● **PROBLEM**: Which lines run from the one containing "逆に\(\varGamma\" to the end of the entries below? Retype exactly those, both ends included.

● **DATASET**:
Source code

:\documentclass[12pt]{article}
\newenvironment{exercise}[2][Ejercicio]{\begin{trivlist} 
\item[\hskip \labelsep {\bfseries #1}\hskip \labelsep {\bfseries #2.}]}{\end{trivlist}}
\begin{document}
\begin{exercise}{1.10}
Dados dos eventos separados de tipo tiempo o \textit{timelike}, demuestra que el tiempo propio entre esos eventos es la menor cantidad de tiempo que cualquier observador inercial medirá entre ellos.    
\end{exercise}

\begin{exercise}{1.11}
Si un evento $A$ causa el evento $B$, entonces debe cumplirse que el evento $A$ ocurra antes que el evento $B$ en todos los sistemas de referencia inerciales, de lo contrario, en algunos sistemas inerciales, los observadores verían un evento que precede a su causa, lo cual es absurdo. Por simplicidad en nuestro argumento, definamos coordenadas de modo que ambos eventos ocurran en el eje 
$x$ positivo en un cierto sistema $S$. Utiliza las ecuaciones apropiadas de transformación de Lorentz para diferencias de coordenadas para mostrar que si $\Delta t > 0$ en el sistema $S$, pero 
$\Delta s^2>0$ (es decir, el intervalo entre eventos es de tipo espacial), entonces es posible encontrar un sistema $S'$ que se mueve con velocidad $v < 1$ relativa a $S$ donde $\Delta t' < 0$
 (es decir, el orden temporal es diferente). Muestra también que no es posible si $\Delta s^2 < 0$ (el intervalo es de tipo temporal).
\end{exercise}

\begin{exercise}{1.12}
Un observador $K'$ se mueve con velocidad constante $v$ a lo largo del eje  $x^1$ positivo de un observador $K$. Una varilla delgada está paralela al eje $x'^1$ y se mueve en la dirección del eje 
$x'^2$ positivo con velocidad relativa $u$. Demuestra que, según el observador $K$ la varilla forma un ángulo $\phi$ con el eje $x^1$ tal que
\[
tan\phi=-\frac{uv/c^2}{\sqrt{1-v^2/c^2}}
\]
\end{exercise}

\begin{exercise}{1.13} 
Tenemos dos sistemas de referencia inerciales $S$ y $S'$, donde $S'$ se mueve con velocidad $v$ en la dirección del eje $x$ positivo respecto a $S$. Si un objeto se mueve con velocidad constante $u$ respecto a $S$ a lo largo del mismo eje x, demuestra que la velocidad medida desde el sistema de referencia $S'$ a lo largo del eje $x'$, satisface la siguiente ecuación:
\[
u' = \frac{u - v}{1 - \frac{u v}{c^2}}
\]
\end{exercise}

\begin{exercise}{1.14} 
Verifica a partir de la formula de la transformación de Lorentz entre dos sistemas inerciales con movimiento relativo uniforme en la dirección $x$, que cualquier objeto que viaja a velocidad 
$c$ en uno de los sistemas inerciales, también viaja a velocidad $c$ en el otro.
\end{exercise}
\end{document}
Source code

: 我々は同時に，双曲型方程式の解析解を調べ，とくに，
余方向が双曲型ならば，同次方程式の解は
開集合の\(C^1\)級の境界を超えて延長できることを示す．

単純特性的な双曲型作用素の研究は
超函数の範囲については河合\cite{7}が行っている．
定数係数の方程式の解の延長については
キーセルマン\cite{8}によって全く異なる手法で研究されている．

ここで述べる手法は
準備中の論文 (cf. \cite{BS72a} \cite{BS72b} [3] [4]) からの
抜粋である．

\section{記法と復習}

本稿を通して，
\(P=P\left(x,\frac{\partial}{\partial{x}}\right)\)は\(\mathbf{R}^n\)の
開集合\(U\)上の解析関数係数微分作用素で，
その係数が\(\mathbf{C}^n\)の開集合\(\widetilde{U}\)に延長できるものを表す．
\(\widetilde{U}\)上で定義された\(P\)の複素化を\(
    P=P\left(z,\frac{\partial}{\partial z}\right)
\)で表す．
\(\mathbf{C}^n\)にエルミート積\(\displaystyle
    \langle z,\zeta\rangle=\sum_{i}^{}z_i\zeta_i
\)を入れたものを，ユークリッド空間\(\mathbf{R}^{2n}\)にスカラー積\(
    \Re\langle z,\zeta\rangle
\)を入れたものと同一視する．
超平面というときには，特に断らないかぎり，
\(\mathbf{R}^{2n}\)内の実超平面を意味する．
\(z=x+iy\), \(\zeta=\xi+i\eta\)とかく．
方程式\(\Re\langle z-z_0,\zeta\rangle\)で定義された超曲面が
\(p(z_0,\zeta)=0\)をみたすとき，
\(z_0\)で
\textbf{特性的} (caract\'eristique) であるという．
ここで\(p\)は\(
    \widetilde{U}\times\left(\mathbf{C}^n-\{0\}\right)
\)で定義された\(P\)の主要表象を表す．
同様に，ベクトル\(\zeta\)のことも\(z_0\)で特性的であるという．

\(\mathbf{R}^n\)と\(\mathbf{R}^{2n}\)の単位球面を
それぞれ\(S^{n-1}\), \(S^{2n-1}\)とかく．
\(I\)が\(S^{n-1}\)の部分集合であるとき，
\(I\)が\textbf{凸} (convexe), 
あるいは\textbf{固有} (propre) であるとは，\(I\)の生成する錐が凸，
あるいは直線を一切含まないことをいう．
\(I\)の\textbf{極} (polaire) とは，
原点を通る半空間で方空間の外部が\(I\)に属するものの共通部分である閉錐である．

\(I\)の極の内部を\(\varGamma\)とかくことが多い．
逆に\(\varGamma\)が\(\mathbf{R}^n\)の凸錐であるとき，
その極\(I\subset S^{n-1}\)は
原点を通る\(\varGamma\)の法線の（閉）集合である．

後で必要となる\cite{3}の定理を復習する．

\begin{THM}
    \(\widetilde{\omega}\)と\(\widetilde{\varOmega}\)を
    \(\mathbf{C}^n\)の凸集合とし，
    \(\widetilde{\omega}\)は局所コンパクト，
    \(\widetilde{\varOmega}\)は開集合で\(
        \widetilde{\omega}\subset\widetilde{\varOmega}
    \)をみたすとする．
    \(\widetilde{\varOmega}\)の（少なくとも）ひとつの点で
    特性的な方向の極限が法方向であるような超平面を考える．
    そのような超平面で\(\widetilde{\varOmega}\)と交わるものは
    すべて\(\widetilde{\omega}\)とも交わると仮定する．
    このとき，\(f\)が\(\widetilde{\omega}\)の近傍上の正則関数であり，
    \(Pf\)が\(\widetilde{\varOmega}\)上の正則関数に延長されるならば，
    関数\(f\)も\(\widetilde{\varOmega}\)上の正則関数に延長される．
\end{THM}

● **WRITTEN SOLUTION**:
逆に\(\varGamma\)が\(\mathbf{R}^n\)の凸錐であるとき，
その極\(I\subset S^{n-1}\)は
原点を通る\(\varGamma\)の法線の（閉）集合である．

後で必要となる\cite{3}の定理を復習する．

\begin{THM}
    \(\widetilde{\omega}\)と\(\widetilde{\varOmega}\)を
    \(\mathbf{C}^n\)の凸集合とし，
    \(\widetilde{\omega}\)は局所コンパクト，
    \(\widetilde{\varOmega}\)は開集合で\(
        \widetilde{\omega}\subset\widetilde{\varOmega}
    \)をみたすとする．
    \(\widetilde{\varOmega}\)の（少なくとも）ひとつの点で
    特性的な方向の極限が法方向であるような超平面を考える．
    そのような超平面で\(\widetilde{\varOmega}\)と交わるものは
    すべて\(\widetilde{\omega}\)とも交わると仮定する．
    このとき，\(f\)が\(\widetilde{\omega}\)の近傍上の正則関数であり，
    \(Pf\)が\(\widetilde{\varOmega}\)上の正則関数に延長されるならば，
    関数\(f\)も\(\widetilde{\varOmega}\)上の正則関数に延長される．
\end{THM}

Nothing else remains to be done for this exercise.